The NKVD restaurant, located just over a mile from the Kremlin, looks like it has just started its transformation into a Stalinist sanctuary.
Anastasia SalyaevaThere is a portrait of Stalin in dress uniform hanging above the electric fireplace. The menus are decorated with a hammer and sickle and the name of the place, NKVD. A waiter, dressed in a soldier’s shirt, insists that the abbreviation stands for “national cuisine of a great power,” yet the association is clearly with the NKVD, The People's Commissariat for Internal Affairs, the Soviet secret service of 1934-1946, the bloodthirsty precursor of the KGB.
The NKVD restaurant, located just over a mile from the Kremlin, looks like it has just started its transformation into a Stalinist sanctuary. There are two Stalin portraits on the walls, the menu features a picture of a smiling Felix Dzerzhinsky (the first people’s commissar of internal affairs) and “Zakuski po-Stalinski” (“Stalin Snacks”), and that’s about it. Apart from that, it is a typical central Moscow restaurant: antlers on the walls, massive wooden furniture, and a Caesar salad at 400 rubles ($6.40). The bill still carries the previous name of the place, Zemlya i Morye.
The waiter in his military tunic says that the restaurant’s transformation is just beginning and in future there will be more Soviet symbols. Asked whom this is aimed at, he confidently replies: “At everybody.” Yet on a Sunday evening NKVD is nearly empty: There are just four people in its big hall.

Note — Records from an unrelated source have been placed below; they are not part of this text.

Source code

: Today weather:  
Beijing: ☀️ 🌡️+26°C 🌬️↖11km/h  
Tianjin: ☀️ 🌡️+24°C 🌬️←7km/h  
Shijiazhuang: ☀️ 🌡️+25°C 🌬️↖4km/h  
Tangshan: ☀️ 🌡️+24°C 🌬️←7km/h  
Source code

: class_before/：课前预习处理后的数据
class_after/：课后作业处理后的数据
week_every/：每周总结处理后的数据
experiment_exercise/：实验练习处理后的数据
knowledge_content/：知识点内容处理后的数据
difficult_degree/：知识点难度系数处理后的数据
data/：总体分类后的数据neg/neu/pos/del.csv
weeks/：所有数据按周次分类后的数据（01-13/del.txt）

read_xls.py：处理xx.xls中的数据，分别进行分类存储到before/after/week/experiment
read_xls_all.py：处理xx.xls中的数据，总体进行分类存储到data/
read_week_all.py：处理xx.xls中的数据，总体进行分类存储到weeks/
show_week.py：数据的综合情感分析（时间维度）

The waiter is unfazed by NKVD’s troubled associations. “Were there only bad things, only executions?” he asks rhetorically. But he is not in a mood for a history debate and invites us to order.
The first person to draw attention to the restaurant’s provocative name was prominent lawyer Mark Feigin, who on Dec. 9 took a picture of the restaurant sign and posted it on Twitter. “Maybe it would have been cooler to call it 'The Five Executions Char Grill'," he tweeted (in Russian).
One particularly poignant element of this controversy is that during the years of the Stalin Purges, four residents of the building which now houses the NKVD restaurant, at 8 Ostozhenka Street, were executed. Their names were posted (in Russian) on Facebook by user “Therese Philosophe.” Those four are just a fraction of the number of people who perished in the years of Stalin’s Terror: According to historian Alexei Litvin, during Stalin’s rule over 700,000 people were executed. The NKVD, as the agency responsible for homeland security, was directly involved in those deaths.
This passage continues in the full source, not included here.